■ Work to be completed: The following data has a line with "- [ ] Sistema de conquistas" and a line with "- [ ] Ativar Google Analytics". Write out exactly those lines and all the lines between them.
#### Dataset
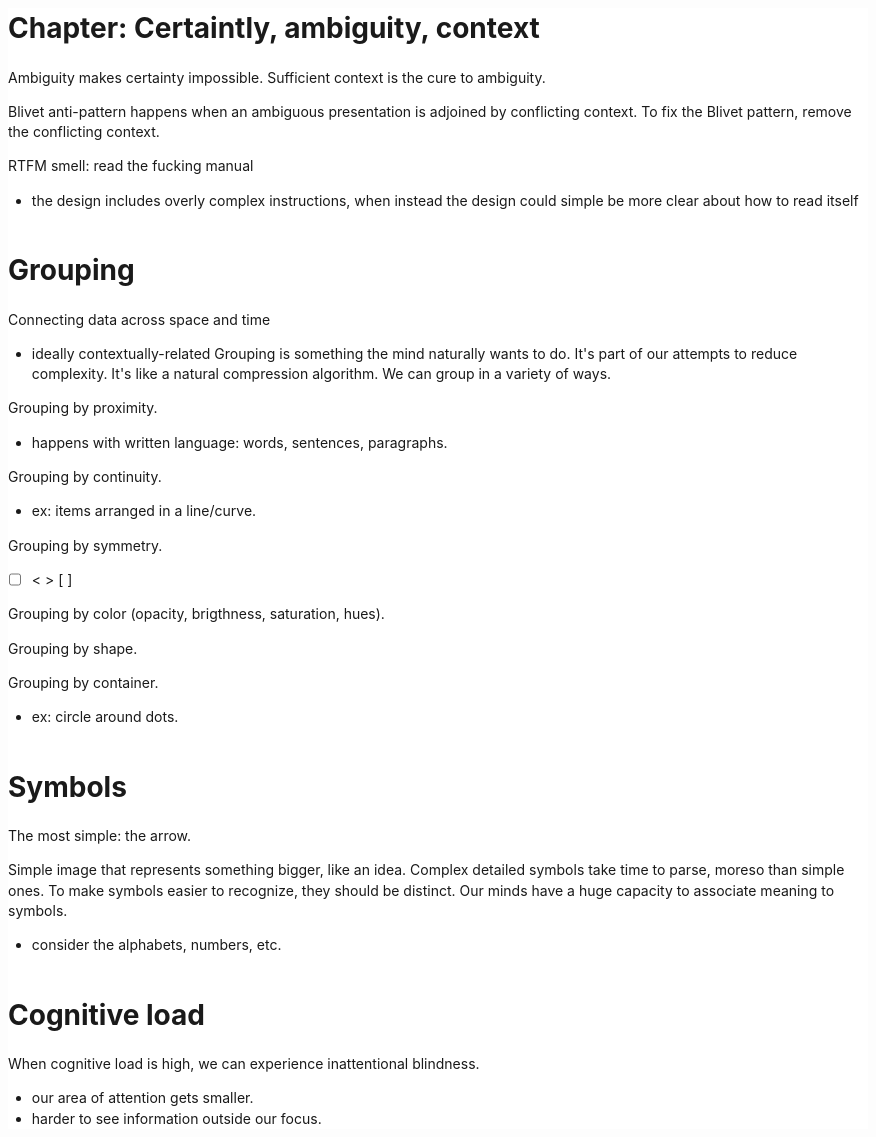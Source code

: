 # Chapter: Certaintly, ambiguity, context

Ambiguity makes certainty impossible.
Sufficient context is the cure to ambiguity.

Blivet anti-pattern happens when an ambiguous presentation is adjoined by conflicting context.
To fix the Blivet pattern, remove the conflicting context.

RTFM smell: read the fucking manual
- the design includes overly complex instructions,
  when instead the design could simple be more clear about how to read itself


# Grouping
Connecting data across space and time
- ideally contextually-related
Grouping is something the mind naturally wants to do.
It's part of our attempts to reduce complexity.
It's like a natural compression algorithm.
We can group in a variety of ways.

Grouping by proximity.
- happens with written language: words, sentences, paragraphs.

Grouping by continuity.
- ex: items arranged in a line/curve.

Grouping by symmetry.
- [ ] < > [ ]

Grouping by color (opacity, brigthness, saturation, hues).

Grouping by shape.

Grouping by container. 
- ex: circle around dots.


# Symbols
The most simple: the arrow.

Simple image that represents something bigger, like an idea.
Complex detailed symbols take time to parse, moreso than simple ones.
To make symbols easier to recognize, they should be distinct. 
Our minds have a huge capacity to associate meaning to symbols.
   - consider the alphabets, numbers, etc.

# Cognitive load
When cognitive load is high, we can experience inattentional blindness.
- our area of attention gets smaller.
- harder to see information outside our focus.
########
#### Dataset
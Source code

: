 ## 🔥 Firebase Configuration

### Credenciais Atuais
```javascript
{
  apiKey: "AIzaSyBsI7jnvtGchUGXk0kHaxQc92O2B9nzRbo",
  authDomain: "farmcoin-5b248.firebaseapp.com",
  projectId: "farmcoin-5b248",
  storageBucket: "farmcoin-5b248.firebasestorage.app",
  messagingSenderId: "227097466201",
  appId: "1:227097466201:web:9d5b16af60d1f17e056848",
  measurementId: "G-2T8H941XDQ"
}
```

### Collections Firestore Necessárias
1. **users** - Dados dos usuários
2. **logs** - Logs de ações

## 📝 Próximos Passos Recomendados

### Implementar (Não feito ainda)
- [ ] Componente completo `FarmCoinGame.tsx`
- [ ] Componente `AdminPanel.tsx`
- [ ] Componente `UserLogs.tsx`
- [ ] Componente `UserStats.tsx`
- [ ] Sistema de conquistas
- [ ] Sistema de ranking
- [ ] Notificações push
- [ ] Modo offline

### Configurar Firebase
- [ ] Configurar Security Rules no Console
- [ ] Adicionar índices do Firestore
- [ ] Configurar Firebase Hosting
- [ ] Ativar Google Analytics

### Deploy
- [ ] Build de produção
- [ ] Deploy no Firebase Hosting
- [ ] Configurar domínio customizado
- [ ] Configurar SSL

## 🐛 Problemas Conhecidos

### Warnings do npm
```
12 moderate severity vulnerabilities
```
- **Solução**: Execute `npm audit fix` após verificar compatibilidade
########
■ Solution to this exercise:
- [ ] Sistema de conquistas
- [ ] Sistema de ranking
- [ ] Notificações push
- [ ] Modo offline

### Configurar Firebase
- [ ] Configurar Security Rules no Console
- [ ] Adicionar índices do Firestore
- [ ] Configurar Firebase Hosting
- [ ] Ativar Google Analytics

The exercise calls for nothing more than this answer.